▼

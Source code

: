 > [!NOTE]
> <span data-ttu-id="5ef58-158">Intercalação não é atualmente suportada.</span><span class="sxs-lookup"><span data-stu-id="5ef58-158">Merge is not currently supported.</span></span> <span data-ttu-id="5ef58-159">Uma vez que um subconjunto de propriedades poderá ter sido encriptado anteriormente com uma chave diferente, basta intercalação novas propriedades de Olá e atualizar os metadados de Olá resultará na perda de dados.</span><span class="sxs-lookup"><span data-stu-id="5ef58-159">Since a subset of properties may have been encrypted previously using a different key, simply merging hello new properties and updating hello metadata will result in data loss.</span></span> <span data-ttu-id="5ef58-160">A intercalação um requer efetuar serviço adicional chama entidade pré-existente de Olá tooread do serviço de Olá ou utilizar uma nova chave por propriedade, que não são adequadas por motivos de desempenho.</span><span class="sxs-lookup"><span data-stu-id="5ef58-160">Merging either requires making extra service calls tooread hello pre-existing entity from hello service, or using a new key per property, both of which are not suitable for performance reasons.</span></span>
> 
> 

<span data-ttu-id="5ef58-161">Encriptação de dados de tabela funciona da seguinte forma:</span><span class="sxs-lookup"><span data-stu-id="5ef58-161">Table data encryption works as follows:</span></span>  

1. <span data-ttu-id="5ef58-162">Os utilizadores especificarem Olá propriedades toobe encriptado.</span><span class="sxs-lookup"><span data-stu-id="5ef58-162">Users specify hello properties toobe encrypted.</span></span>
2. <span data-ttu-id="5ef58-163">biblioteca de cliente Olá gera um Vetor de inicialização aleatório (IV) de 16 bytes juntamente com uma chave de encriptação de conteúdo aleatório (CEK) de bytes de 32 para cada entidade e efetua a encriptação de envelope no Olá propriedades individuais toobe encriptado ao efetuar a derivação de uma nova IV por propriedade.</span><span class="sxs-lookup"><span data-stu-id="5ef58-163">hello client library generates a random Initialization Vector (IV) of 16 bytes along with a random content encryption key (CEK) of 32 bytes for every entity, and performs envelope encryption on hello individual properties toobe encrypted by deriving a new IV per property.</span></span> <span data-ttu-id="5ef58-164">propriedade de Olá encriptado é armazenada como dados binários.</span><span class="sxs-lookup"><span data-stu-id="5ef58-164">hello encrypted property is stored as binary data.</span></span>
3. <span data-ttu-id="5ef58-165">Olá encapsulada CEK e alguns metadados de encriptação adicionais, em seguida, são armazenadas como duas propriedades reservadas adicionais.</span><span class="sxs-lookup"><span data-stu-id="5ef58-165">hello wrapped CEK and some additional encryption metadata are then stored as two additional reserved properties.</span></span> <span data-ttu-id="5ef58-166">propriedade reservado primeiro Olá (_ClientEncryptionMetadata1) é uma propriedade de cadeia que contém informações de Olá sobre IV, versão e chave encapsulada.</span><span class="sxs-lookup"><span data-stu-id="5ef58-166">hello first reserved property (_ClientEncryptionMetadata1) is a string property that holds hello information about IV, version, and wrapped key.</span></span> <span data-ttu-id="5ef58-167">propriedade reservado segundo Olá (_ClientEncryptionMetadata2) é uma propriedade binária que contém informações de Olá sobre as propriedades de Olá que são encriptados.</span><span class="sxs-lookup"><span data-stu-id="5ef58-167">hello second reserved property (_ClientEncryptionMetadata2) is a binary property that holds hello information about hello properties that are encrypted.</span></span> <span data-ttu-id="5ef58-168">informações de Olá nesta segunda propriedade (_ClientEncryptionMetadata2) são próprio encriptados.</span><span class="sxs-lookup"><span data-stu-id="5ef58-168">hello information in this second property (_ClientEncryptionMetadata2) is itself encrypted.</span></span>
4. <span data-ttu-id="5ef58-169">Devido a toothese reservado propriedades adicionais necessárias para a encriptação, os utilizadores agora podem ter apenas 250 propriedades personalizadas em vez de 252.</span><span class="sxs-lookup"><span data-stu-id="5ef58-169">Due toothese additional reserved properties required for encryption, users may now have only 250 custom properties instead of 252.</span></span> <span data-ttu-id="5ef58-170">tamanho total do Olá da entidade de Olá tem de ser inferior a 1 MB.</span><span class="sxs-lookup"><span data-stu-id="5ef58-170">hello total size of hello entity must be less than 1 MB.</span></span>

▲

With the first line of the material as the start and the line containing "properties toobe encrypted.</span></span>" as the end, repeat that span exactly and add nothing.

Source code

: > [!NOTE]
> <span data-ttu-id="5ef58-158">Intercalação não é atualmente suportada.</span><span class="sxs-lookup"><span data-stu-id="5ef58-158">Merge is not currently supported.</span></span> <span data-ttu-id="5ef58-159">Uma vez que um subconjunto de propriedades poderá ter sido encriptado anteriormente com uma chave diferente, basta intercalação novas propriedades de Olá e atualizar os metadados de Olá resultará na perda de dados.</span><span class="sxs-lookup"><span data-stu-id="5ef58-159">Since a subset of properties may have been encrypted previously using a different key, simply merging hello new properties and updating hello metadata will result in data loss.</span></span> <span data-ttu-id="5ef58-160">A intercalação um requer efetuar serviço adicional chama entidade pré-existente de Olá tooread do serviço de Olá ou utilizar uma nova chave por propriedade, que não são adequadas por motivos de desempenho.</span><span class="sxs-lookup"><span data-stu-id="5ef58-160">Merging either requires making extra service calls tooread hello pre-existing entity from hello service, or using a new key per property, both of which are not suitable for performance reasons.</span></span>
> 
> 

<span data-ttu-id="5ef58-161">Encriptação de dados de tabela funciona da seguinte forma:</span><span class="sxs-lookup"><span data-stu-id="5ef58-161">Table data encryption works as follows:</span></span>  

1. <span data-ttu-id="5ef58-162">Os utilizadores especificarem Olá propriedades toobe encriptado.</span><span class="sxs-lookup"><span data-stu-id="5ef58-162">Users specify hello properties toobe encrypted.</span></span>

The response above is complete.